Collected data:
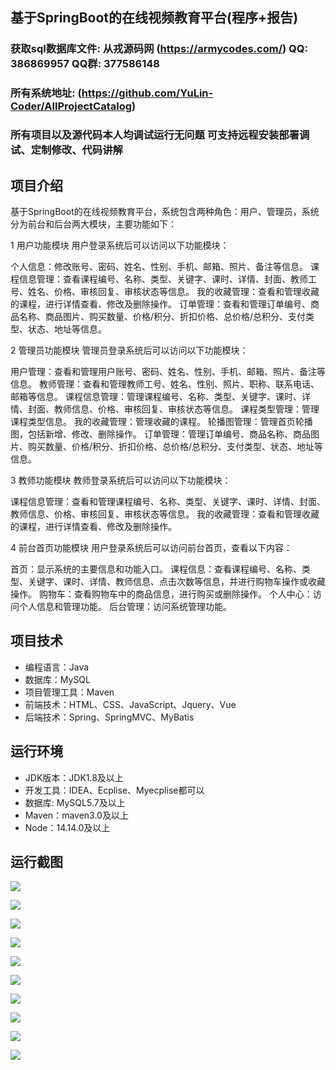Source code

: ## 基于SpringBoot的在线视频教育平台(程序+报告)

###  获取sql数据库文件: 从戎源码网 (https://armycodes.com/) QQ: 386869957 QQ群: 377586148
###  所有系统地址: (https://github.com/YuLin-Coder/AllProjectCatalog) 
###  所有项目以及源代码本人均调试运行无问题 可支持远程安装部署调试、定制修改、代码讲解

## 项目介绍
基于SpringBoot的在线视频教育平台，系统包含两种角色：用户、管理员，系统分为前台和后台两大模块，主要功能如下：

1 用户功能模块
用户登录系统后可以访问以下功能模块：

个人信息：修改账号、密码、姓名、性别、手机、邮箱、照片、备注等信息。
课程信息管理：查看课程编号、名称、类型、关键字、课时、详情、封面、教师工号、姓名、价格、审核回复、审核状态等信息。
我的收藏管理：查看和管理收藏的课程，进行详情查看、修改及删除操作。
订单管理：查看和管理订单编号、商品名称、商品图片、购买数量、价格/积分、折扣价格、总价格/总积分、支付类型、状态、地址等信息。


2 管理员功能模块
管理员登录系统后可以访问以下功能模块：

用户管理：查看和管理用户账号、密码、姓名、性别、手机、邮箱、照片、备注等信息。
教师管理：查看和管理教师工号、姓名、性别、照片、职称、联系电话、邮箱等信息。
课程信息管理：管理课程编号、名称、类型、关键字、课时、详情、封面、教师信息、价格、审核回复、审核状态等信息。
课程类型管理：管理课程类型信息。
我的收藏管理：管理收藏的课程。
轮播图管理：管理首页轮播图，包括新增、修改、删除操作。
订单管理：管理订单编号、商品名称、商品图片、购买数量、价格/积分、折扣价格、总价格/总积分、支付类型、状态、地址等信息。


3 教师功能模块
教师登录系统后可以访问以下功能模块：

课程信息管理：查看和管理课程编号、名称、类型、关键字、课时、详情、封面、教师信息、价格、审核回复、审核状态等信息。
我的收藏管理：查看和管理收藏的课程，进行详情查看、修改及删除操作。


4 前台首页功能模块
用户登录系统后可以访问前台首页，查看以下内容：

首页：显示系统的主要信息和功能入口。
课程信息：查看课程编号、名称、类型、关键字、课时、详情、教师信息、点击次数等信息，并进行购物车操作或收藏操作。
购物车：查看购物车中的商品信息，进行购买或删除操作。
个人中心：访问个人信息和管理功能。
后台管理：访问系统管理功能。


## 项目技术
- 编程语言：Java
- 数据库：MySQL
- 项目管理工具：Maven
- 前端技术：HTML、CSS、JavaScript、Jquery、Vue
- 后端技术：Spring、SpringMVC、MyBatis

## 运行环境
- JDK版本：JDK1.8及以上
- 开发工具：IDEA、Ecplise、Myecplise都可以
- 数据库: MySQL5.7及以上
- Maven：maven3.0及以上
- Node：14.14.0及以上

## 运行截图
![](screenshot/1.png)

![](screenshot/2.png)

![](screenshot/3.png)

![](screenshot/4.png)

![](screenshot/5.png)

![](screenshot/6.png)

![](screenshot/7.png)

![](screenshot/8.png)

![](screenshot/9.png)

![](screenshot/10.png)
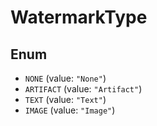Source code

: # WatermarkType

## Enum

* `NONE` (value: `"None"`)
* `ARTIFACT` (value: `"Artifact"`)
* `TEXT` (value: `"Text"`)
* `IMAGE` (value: `"Image"`)
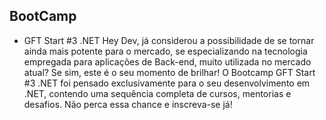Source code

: ## BootCamp

-  GFT Start #3 .NET
Hey Dev, já considerou a possibilidade de se tornar ainda mais potente para o mercado, se especializando na tecnologia empregada para aplicações de Back-end, muito utilizada no mercado atual? Se sim, este é o seu momento de brilhar! O Bootcamp GFT Start #3 .NET foi pensado exclusivamente para o seu desenvolvimento em .NET, contendo uma sequência completa de cursos, mentorias e desafios. Não perca essa chance e inscreva-se já!


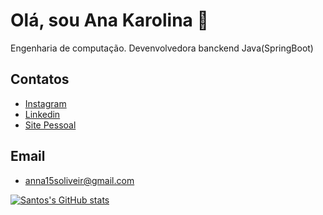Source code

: # Olá, sou Ana Karolina 👋

Engenharia de computação.
Devenvolvedora banckend Java(SpringBoot)


## Contatos

 - [Instagram](https://awesomeopensource.com/project/elangosundar/awesome-README-templates)
 - [Linkedin](https://www.linkedin.com/in/karolina104016/)
 - [Site Pessoal](https://ana-karolina.netlify.app/)

## Email
- anna15soliveir@gmail.com

[![Santos's GitHub stats](https://github-readme-stats.vercel.app/api?santoskarolina=santoskarolina)](https://github.com/santoskarolina/santoskarolina)
  

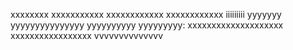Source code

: xxxxxxxx
xxxxxxxxxxx
xxxxxxxxxxxx
xxxxxxxxxxxx
iiiiiiiii
yyyyyyy
yyyyyyyyyyyyyyy
yyyyyyyyyy
yyyyyyyyy:
xxxxxxxxxxxxxxxxxxxx
xxxxxxxxxxxxxxxxx
vvvvvvvvvvvvvv

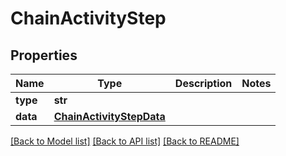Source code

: # ChainActivityStep

## Properties
Name | Type | Description | Notes
------------ | ------------- | ------------- | -------------
**type** | **str** |  | 
**data** | [**ChainActivityStepData**](ChainActivityStepData.md) |  | 

[[Back to Model list]](../README.md#documentation-for-models) [[Back to API list]](../README.md#documentation-for-api-endpoints) [[Back to README]](../README.md)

The task:
Transcribe the records in full and exactly. Pictures stay out.

Exercise response:
Source code

: ## 基于SpringBoot的在线视频教育平台(程序+报告)

###  获取sql数据库文件: 从戎源码网 (https://armycodes.com/) QQ: 386869957 QQ群: 377586148
###  所有系统地址: (https://github.com/YuLin-Coder/AllProjectCatalog) 
###  所有项目以及源代码本人均调试运行无问题 可支持远程安装部署调试、定制修改、代码讲解

## 项目介绍
基于SpringBoot的在线视频教育平台，系统包含两种角色：用户、管理员，系统分为前台和后台两大模块，主要功能如下：

1 用户功能模块
用户登录系统后可以访问以下功能模块：

个人信息：修改账号、密码、姓名、性别、手机、邮箱、照片、备注等信息。
课程信息管理：查看课程编号、名称、类型、关键字、课时、详情、封面、教师工号、姓名、价格、审核回复、审核状态等信息。
我的收藏管理：查看和管理收藏的课程，进行详情查看、修改及删除操作。
订单管理：查看和管理订单编号、商品名称、商品图片、购买数量、价格/积分、折扣价格、总价格/总积分、支付类型、状态、地址等信息。


2 管理员功能模块
管理员登录系统后可以访问以下功能模块：

用户管理：查看和管理用户账号、密码、姓名、性别、手机、邮箱、照片、备注等信息。
教师管理：查看和管理教师工号、姓名、性别、照片、职称、联系电话、邮箱等信息。
课程信息管理：管理课程编号、名称、类型、关键字、课时、详情、封面、教师信息、价格、审核回复、审核状态等信息。
课程类型管理：管理课程类型信息。
我的收藏管理：管理收藏的课程。
轮播图管理：管理首页轮播图，包括新增、修改、删除操作。
订单管理：管理订单编号、商品名称、商品图片、购买数量、价格/积分、折扣价格、总价格/总积分、支付类型、状态、地址等信息。


3 教师功能模块
教师登录系统后可以访问以下功能模块：

课程信息管理：查看和管理课程编号、名称、类型、关键字、课时、详情、封面、教师信息、价格、审核回复、审核状态等信息。
我的收藏管理：查看和管理收藏的课程，进行详情查看、修改及删除操作。


4 前台首页功能模块
用户登录系统后可以访问前台首页，查看以下内容：

首页：显示系统的主要信息和功能入口。
课程信息：查看课程编号、名称、类型、关键字、课时、详情、教师信息、点击次数等信息，并进行购物车操作或收藏操作。
购物车：查看购物车中的商品信息，进行购买或删除操作。
个人中心：访问个人信息和管理功能。
后台管理：访问系统管理功能。


## 项目技术
- 编程语言：Java
- 数据库：MySQL
- 项目管理工具：Maven
- 前端技术：HTML、CSS、JavaScript、Jquery、Vue
- 后端技术：Spring、SpringMVC、MyBatis

## 运行环境
- JDK版本：JDK1.8及以上
- 开发工具：IDEA、Ecplise、Myecplise都可以
- 数据库: MySQL5.7及以上
- Maven：maven3.0及以上
- Node：14.14.0及以上

## 运行截图
![](screenshot/1.png)

![](screenshot/2.png)

![](screenshot/3.png)

![](screenshot/4.png)

![](screenshot/5.png)

![](screenshot/6.png)

![](screenshot/7.png)

![](screenshot/8.png)

![](screenshot/9.png)

![](screenshot/10.png)
Source code

: # WatermarkType

## Enum

* `NONE` (value: `"None"`)
* `ARTIFACT` (value: `"Artifact"`)
* `TEXT` (value: `"Text"`)
* `IMAGE` (value: `"Image"`)
Source code

: ## BootCamp

-  GFT Start #3 .NET
Hey Dev, já considerou a possibilidade de se tornar ainda mais potente para o mercado, se especializando na tecnologia empregada para aplicações de Back-end, muito utilizada no mercado atual? Se sim, este é o seu momento de brilhar! O Bootcamp GFT Start #3 .NET foi pensado exclusivamente para o seu desenvolvimento em .NET, contendo uma sequência completa de cursos, mentorias e desafios. Não perca essa chance e inscreva-se já!


Source code

: # Olá, sou Ana Karolina 👋

Engenharia de computação.
Devenvolvedora banckend Java(SpringBoot)


## Contatos

 - [Instagram](https://awesomeopensource.com/project/elangosundar/awesome-README-templates)
 - [Linkedin](https://www.linkedin.com/in/karolina104016/)
 - [Site Pessoal](https://ana-karolina.netlify.app/)

## Email
- anna15soliveir@gmail.com

[![Santos's GitHub stats](https://github-readme-stats.vercel.app/api?santoskarolina=santoskarolina)](https://github.com/santoskarolina/santoskarolina)
  

Source code

: xxxxxxxx
xxxxxxxxxxx
xxxxxxxxxxxx
xxxxxxxxxxxx
iiiiiiiii
yyyyyyy
yyyyyyyyyyyyyyy
yyyyyyyyyy
yyyyyyyyy:
xxxxxxxxxxxxxxxxxxxx
xxxxxxxxxxxxxxxxx
vvvvvvvvvvvvvv

Source code

: # ChainActivityStep

## Properties
Name | Type | Description | Notes
------------ | ------------- | ------------- | -------------
**type** | **str** |  | 
**data** | [**ChainActivityStepData**](ChainActivityStepData.md) |  | 

[[Back to Model list]](../README.md#documentation-for-models) [[Back to API list]](../README.md#documentation-for-api-endpoints) [[Back to README]](../README.md)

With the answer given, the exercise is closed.